(PROVIDED MATERIAL Opens)

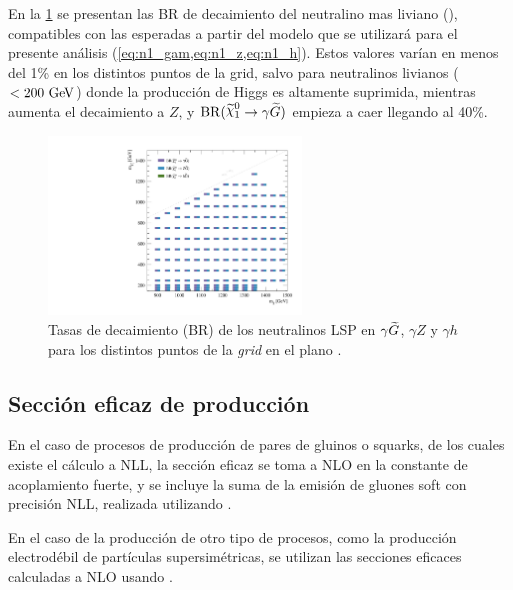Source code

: En la \cref{fig:signal_br_n1} se presentan las BR de decaimiento del neutralino
mas liviano (\ninoone), compatibles con las esperadas a partir del modelo que se
utilizará para el presente análisis (\cref{eq:n1_gam,eq:n1_z,eq:n1_h}). Estos
valores varían en menos del 1\% en los distintos puntos de la grid, salvo para
neutralinos livianos ($<200\gev$) donde la producción de Higgs es altamente
suprimida, mientras aumenta el decaimiento a $Z$, y $\mathrm{BR}(\ninoone \to
\gam \gravino)$ empieza a caer llegando al 40\%.

\begin{figure}[!htb]
  \centering

  \includegraphics[width=0.6\textwidth]{figures/br_n1_X}

  \caption{Tasas de decaimiento (BR) de los neutralinos LSP en $\gamma\widetilde{G}$, $\gamma Z$ y
  $\gamma h$ para los distintos puntos de la \emph{grid} en el plano \mgmn.}
  \label{fig:signal_br_n1}
\end{figure}



\subsection{Sección eficaz de producción}
\label{sec:xs_calc}

En el caso de procesos de producción de pares de gluinos o squarks, de los cuales
existe el cálculo a NLL, la sección eficaz se toma a NLO en la constante de acoplamiento
fuerte, y se incluye la suma de la emisión de gluones soft con precisión NLL,
realizada utilizando {\nllfast}\cite{Kramer:2012bx,Beenakker:1996ch,Kulesza:2008jb,Kulesza:2009kq,Beenakker:2009ha,Beenakker:2011fu}.

En el caso de la producción de otro tipo de procesos, como la producción electrodébil de
partículas supersimétricas, se utilizan
las secciones eficaces calculadas a NLO usando {\prospino} \cite{Beenakker:1996ed}.


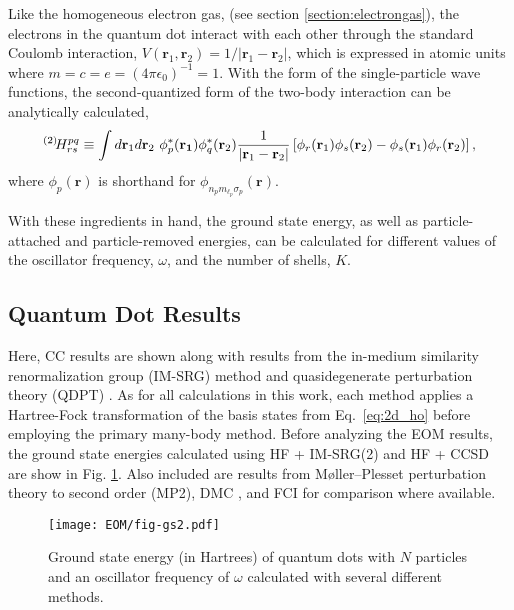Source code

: \documentclass[thesis.tex]{subfiles}
\begin{document}
Like the homogeneous electron gas, (see section \ref{section:electrongas}), the electrons in the quantum dot interact with each other through the standard Coulomb interaction, $V\left( \mathbf{r}_{1}, \mathbf{r}_{2}\right) = 1/\lvert \mathbf{r}_{1} - \mathbf{r}_{2} \rvert$, which is expressed in atomic units where $m = c = e = (4\pi\epsilon_{0})^{-1} = 1$.  With the form of the single-particle wave functions, the second-quantized form of the two-body interaction can be analytically calculated,
\begin{equation} \label{eq:coloumb_integral}
  \Hint{2}{pq}{rs} \equiv \int d\mathbf{r}_{1} d\mathbf{r}_{2}\ \phi^{*}_{p}(\mathbf{r_{1}})\phi^{*}_{q}(\mathbf{r}_{2}) \frac{1}{\lvert \mathbf{r}_{1} - \mathbf{r}_{2} \rvert} \left[\phi_{r}(\mathbf{r}_{1})\phi_{s}(\mathbf{r}_{2}) - \phi_{s}(\mathbf{r}_{1})\phi_{r}(\mathbf{r}_{2})\right],
\end{equation}
where $\phi_{p}(\mathbf{r})$ is shorthand for $\phi_{n_{p} m_{\ell}_{p}\sigma_{p}}(\mathbf{r})$.

With these ingredients in hand, the ground state energy, as well as particle-attached and particle-removed energies, can be calculated for different values of the oscillator frequency, $\omega$, and the number of shells, $K$.

\subsection{Quantum Dot Results}

Here, CC results are shown along with results from the in-medium similarity renormalization group (IM-SRG) method \cite{IMSRG} and quasidegenerate perturbation theory (QDPT) \cite{0022-3700-7-18-010,Kvasnicka1974}.  As for all calculations in this work, each method applies a Hartree-Fock transformation of the basis states from Eq.\ \eqref{eq:2d_ho} before employing the primary many-body method.  Before analyzing the EOM results, the ground state energies calculated using HF + IM-SRG(2) and HF + CCSD are show in Fig. \ref{fig:QDground}.  Also included are results from M\o ller--Plesset perturbation theory to second order (MP2), DMC \cite{hoegberget2013thesis}, and FCI \cite{olsen2013thesis} for comparison where available.

\begin{figure}[h]
  \texttt{[image: EOM/fig-gs2.pdf]}
  \caption{Ground state energy (in Hartrees) of quantum dots with $N$ particles and an oscillator frequency of $\omega$ calculated with several different methods.}
  \label{fig:QDground}
\end{figure}
\end{document}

(PROVIDED MATERIAL Closes)

BRIEF
The requested output is the line holding "state energy (in" and every line after it up to the last line of the listing, exactly, with nothing else.

EXPECTED ANSWER
  \caption{Ground state energy (in Hartrees) of quantum dots with $N$ particles and an oscillator frequency of $\omega$ calculated with several different methods.}
  \label{fig:QDground}
\end{figure}
\end{document}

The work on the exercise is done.